# ACTION ITEM
Retype every entry exactly, character for character.
· · ·
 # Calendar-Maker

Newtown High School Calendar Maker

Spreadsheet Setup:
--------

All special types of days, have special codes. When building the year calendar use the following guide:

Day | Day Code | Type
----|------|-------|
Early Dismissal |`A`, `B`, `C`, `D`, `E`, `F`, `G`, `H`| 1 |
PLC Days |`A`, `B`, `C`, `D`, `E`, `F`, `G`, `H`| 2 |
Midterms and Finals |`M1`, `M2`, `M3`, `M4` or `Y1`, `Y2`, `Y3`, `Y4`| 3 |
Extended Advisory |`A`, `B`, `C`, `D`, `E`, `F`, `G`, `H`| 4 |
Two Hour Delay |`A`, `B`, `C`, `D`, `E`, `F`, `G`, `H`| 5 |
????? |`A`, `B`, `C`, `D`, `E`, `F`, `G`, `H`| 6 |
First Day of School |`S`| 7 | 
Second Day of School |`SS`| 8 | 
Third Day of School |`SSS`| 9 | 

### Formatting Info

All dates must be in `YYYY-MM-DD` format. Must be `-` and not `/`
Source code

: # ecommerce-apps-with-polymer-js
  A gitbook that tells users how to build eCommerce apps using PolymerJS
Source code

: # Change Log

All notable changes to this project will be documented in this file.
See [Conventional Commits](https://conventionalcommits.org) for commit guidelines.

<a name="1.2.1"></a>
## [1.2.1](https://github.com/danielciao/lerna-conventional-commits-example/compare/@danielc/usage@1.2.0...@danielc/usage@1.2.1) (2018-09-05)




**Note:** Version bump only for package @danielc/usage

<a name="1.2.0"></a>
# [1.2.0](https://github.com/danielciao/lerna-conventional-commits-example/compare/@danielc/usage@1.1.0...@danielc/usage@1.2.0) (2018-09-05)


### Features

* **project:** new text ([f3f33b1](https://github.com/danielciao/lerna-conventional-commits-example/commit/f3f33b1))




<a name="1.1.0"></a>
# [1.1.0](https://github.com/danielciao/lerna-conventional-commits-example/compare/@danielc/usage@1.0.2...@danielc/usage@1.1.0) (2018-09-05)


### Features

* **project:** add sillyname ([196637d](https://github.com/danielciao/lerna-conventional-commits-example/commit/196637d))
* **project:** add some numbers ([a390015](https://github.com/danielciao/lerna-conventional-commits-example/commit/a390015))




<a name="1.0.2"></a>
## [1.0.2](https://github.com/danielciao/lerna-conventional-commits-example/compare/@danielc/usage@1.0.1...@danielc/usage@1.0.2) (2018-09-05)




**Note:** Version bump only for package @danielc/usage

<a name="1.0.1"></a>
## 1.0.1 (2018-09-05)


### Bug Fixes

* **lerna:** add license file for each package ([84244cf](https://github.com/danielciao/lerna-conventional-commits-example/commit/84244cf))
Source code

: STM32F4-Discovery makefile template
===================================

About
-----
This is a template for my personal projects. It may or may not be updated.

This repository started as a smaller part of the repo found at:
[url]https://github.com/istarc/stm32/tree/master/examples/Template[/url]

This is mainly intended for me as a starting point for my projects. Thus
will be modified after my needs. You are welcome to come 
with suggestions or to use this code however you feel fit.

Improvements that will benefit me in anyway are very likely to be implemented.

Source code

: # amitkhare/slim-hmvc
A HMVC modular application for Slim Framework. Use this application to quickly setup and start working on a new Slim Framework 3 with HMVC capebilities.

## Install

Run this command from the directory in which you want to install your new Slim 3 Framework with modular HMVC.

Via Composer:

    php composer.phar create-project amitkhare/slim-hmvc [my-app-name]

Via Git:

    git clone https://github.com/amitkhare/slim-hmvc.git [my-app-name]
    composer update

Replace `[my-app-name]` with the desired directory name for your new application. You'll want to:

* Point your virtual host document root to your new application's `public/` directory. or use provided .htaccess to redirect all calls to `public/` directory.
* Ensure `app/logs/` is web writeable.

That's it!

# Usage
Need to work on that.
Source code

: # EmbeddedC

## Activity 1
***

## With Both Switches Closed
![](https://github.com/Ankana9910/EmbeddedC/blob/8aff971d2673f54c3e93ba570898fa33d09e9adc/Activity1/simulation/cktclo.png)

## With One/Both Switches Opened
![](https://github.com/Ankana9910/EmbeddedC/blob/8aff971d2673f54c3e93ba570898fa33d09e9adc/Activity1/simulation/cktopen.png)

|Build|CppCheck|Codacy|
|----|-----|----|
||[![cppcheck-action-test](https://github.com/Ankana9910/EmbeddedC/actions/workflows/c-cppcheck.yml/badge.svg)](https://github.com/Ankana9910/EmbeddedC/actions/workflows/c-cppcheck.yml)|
· · ·
# PROBLEM SOLUTION
 # Calendar-Maker

Newtown High School Calendar Maker

Spreadsheet Setup:
--------

All special types of days, have special codes. When building the year calendar use the following guide:

Day | Day Code | Type
----|------|-------|
Early Dismissal |`A`, `B`, `C`, `D`, `E`, `F`, `G`, `H`| 1 |
PLC Days |`A`, `B`, `C`, `D`, `E`, `F`, `G`, `H`| 2 |
Midterms and Finals |`M1`, `M2`, `M3`, `M4` or `Y1`, `Y2`, `Y3`, `Y4`| 3 |
Extended Advisory |`A`, `B`, `C`, `D`, `E`, `F`, `G`, `H`| 4 |
Two Hour Delay |`A`, `B`, `C`, `D`, `E`, `F`, `G`, `H`| 5 |
????? |`A`, `B`, `C`, `D`, `E`, `F`, `G`, `H`| 6 |
First Day of School |`S`| 7 | 
Second Day of School |`SS`| 8 | 
Third Day of School |`SSS`| 9 | 

### Formatting Info

All dates must be in `YYYY-MM-DD` format. Must be `-` and not `/`
Source code

: # ecommerce-apps-with-polymer-js
  A gitbook that tells users how to build eCommerce apps using PolymerJS
Source code

: # Change Log

All notable changes to this project will be documented in this file.
See [Conventional Commits](https://conventionalcommits.org) for commit guidelines.

<a name="1.2.1"></a>
## [1.2.1](https://github.com/danielciao/lerna-conventional-commits-example/compare/@danielc/usage@1.2.0...@danielc/usage@1.2.1) (2018-09-05)




**Note:** Version bump only for package @danielc/usage

<a name="1.2.0"></a>
# [1.2.0](https://github.com/danielciao/lerna-conventional-commits-example/compare/@danielc/usage@1.1.0...@danielc/usage@1.2.0) (2018-09-05)


### Features

* **project:** new text ([f3f33b1](https://github.com/danielciao/lerna-conventional-commits-example/commit/f3f33b1))




<a name="1.1.0"></a>
# [1.1.0](https://github.com/danielciao/lerna-conventional-commits-example/compare/@danielc/usage@1.0.2...@danielc/usage@1.1.0) (2018-09-05)


### Features

* **project:** add sillyname ([196637d](https://github.com/danielciao/lerna-conventional-commits-example/commit/196637d))
* **project:** add some numbers ([a390015](https://github.com/danielciao/lerna-conventional-commits-example/commit/a390015))




<a name="1.0.2"></a>
## [1.0.2](https://github.com/danielciao/lerna-conventional-commits-example/compare/@danielc/usage@1.0.1...@danielc/usage@1.0.2) (2018-09-05)




**Note:** Version bump only for package @danielc/usage

<a name="1.0.1"></a>
## 1.0.1 (2018-09-05)


### Bug Fixes

* **lerna:** add license file for each package ([84244cf](https://github.com/danielciao/lerna-conventional-commits-example/commit/84244cf))
Source code

: STM32F4-Discovery makefile template
===================================

About
-----
This is a template for my personal projects. It may or may not be updated.

This repository started as a smaller part of the repo found at:
[url]https://github.com/istarc/stm32/tree/master/examples/Template[/url]

This is mainly intended for me as a starting point for my projects. Thus
will be modified after my needs. You are welcome to come 
with suggestions or to use this code however you feel fit.

Improvements that will benefit me in anyway are very likely to be implemented.

Source code

: # amitkhare/slim-hmvc
A HMVC modular application for Slim Framework. Use this application to quickly setup and start working on a new Slim Framework 3 with HMVC capebilities.

## Install

Run this command from the directory in which you want to install your new Slim 3 Framework with modular HMVC.

Via Composer:

    php composer.phar create-project amitkhare/slim-hmvc [my-app-name]

Via Git:

    git clone https://github.com/amitkhare/slim-hmvc.git [my-app-name]
    composer update

Replace `[my-app-name]` with the desired directory name for your new application. You'll want to:

* Point your virtual host document root to your new application's `public/` directory. or use provided .htaccess to redirect all calls to `public/` directory.
* Ensure `app/logs/` is web writeable.

That's it!

# Usage
Need to work on that.
Source code

: # EmbeddedC

## Activity 1
***

## With Both Switches Closed
![](https://github.com/Ankana9910/EmbeddedC/blob/8aff971d2673f54c3e93ba570898fa33d09e9adc/Activity1/simulation/cktclo.png)

## With One/Both Switches Opened
![](https://github.com/Ankana9910/EmbeddedC/blob/8aff971d2673f54c3e93ba570898fa33d09e9adc/Activity1/simulation/cktopen.png)

|Build|CppCheck|Codacy|
|----|-----|----|
||[![cppcheck-action-test](https://github.com/Ankana9910/EmbeddedC/actions/workflows/c-cppcheck.yml/badge.svg)](https://github.com/Ankana9910/EmbeddedC/actions/workflows/c-cppcheck.yml)|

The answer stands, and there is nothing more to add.